The calendar now feels heavy. Each year is marked not just by seasons, but by memories — military assaults, war, displacement. Some days, especially September, feel like a psychological minefield. Memory doesn’t rest here. It pulls you back, forces you to relive what was never truly left behind.
You learn to live with tension, but never in peace. The atmosphere stifles economic confidence, drives migration, and erodes any hope for normalcy. Peaceful life feels stolen from the South Caucasus, and peaceful coexistence seems like a distant dream. Yet, hope persists; it has not been outlawed.

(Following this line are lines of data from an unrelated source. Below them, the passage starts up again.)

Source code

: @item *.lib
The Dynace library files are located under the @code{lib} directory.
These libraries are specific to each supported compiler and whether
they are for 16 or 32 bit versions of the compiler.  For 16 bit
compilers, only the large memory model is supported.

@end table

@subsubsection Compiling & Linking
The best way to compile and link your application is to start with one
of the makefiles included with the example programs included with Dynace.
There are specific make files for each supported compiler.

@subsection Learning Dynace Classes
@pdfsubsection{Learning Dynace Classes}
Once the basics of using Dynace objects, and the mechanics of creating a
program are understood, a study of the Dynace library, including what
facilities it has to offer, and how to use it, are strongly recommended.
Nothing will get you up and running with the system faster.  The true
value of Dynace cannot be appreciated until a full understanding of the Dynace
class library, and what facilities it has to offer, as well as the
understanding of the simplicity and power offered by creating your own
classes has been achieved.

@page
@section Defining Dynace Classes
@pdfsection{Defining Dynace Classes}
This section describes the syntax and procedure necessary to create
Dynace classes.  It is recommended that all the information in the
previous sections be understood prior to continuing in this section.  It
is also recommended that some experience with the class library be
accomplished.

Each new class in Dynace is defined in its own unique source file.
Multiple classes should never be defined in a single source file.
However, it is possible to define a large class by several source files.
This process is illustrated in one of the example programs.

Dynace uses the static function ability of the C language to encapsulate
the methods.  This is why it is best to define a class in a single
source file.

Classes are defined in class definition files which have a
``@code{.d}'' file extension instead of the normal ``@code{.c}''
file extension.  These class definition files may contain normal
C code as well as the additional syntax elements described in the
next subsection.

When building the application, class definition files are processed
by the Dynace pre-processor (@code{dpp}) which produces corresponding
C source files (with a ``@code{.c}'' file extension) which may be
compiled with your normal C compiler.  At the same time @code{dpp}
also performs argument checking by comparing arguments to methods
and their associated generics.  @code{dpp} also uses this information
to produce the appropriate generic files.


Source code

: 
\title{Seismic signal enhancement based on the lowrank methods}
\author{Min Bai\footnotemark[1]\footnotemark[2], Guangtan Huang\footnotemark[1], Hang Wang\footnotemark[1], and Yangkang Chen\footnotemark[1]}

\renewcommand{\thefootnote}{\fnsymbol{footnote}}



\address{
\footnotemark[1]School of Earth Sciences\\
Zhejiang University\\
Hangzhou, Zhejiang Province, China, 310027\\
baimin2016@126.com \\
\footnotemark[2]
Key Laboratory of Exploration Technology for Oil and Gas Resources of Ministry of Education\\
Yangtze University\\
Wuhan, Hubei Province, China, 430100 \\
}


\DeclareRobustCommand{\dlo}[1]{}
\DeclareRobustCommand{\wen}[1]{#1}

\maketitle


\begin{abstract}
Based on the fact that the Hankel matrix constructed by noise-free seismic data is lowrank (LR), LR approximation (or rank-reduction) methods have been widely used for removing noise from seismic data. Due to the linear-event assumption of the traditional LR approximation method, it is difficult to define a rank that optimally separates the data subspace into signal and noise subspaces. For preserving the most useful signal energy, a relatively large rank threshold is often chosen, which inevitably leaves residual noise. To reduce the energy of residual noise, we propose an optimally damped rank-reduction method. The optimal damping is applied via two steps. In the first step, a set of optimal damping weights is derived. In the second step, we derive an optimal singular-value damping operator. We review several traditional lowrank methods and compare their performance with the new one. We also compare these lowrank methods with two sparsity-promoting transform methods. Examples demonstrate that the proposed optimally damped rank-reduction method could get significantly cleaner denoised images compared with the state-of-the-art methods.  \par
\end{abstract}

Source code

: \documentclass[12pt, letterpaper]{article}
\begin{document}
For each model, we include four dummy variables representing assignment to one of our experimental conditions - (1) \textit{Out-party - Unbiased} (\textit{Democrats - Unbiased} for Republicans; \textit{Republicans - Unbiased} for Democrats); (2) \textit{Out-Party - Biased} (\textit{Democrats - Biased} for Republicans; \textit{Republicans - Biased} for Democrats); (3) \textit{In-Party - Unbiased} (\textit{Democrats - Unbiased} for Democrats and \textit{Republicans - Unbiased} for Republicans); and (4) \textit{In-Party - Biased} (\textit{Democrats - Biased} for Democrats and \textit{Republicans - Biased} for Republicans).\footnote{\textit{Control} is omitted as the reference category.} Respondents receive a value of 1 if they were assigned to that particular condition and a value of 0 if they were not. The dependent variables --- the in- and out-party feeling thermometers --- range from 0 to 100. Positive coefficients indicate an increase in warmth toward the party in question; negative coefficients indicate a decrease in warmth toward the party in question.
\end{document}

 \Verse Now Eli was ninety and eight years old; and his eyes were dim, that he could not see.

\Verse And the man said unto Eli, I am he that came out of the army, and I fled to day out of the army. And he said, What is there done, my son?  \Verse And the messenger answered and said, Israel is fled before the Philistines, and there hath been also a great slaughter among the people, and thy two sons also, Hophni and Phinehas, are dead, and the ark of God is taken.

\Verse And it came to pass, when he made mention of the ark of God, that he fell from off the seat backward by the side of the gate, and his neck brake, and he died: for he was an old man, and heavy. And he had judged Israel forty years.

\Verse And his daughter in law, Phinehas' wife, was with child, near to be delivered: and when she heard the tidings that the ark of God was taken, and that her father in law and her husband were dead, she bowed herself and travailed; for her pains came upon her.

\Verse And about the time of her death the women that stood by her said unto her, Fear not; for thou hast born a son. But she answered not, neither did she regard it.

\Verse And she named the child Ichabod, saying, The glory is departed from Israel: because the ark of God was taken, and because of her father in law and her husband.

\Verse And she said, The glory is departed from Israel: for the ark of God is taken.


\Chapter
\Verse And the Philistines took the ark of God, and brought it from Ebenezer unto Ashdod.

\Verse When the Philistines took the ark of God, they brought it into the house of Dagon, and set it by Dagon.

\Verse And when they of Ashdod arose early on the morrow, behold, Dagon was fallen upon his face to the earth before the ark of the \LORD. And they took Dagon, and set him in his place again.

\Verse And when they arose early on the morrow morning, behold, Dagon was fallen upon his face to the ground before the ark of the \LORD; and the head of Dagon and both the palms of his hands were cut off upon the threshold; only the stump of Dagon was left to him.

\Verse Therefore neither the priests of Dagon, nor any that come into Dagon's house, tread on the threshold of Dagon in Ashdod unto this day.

Into this fractured landscape steps German photographer Jana Islinger, with quiet attention. After multiple visits to Armenia — listening, traveling, engaging — her work attempts to make visible what much of the world has overlooked. Her project, ‘It’s my wound because it’s pain for me’, offers a photographic portrait of a society shaped by trauma, shadowed by war, and held together by a complex blend of fear and resilience. Her images capture a sense of loss, pain, the weight of geopolitics, and the lives of ordinary people navigating a complex and often harsh reality. Armenia becomes visible not only as a site of conflict but as a place where longing and grief coexist —where the desire for peace survives, even when peace feels far away. – Arshaluys Barseghyan
Photographer: Jana Islinger
Nationality: German
Based in: Munich, Germany
Website: janaislinger.com
Instagram: @janaislinger
Jana Islinger (*1999) is a documentary photographer based in Munich, Germany. She studied photography at Munich University of Applied Sciences and at the Ostkreuzschule in Berlin and is represented by the laif agency.
Taking a journalistic approach, she develops long-term projects examining social and geopolitical issues, focusing on identity, belonging, and power structures and their impact on individuals’ lives.
Her working method is based on intensive research, continuous observation, and proximity to people and topics. She is particularly interested in the multi-layered representation of social dynamics and individual perspectives within larger structures.
Islinger has received the Nikon Fotobus Grant and exhibited her work at the Les Rencontres d’Arles photography festival, among others.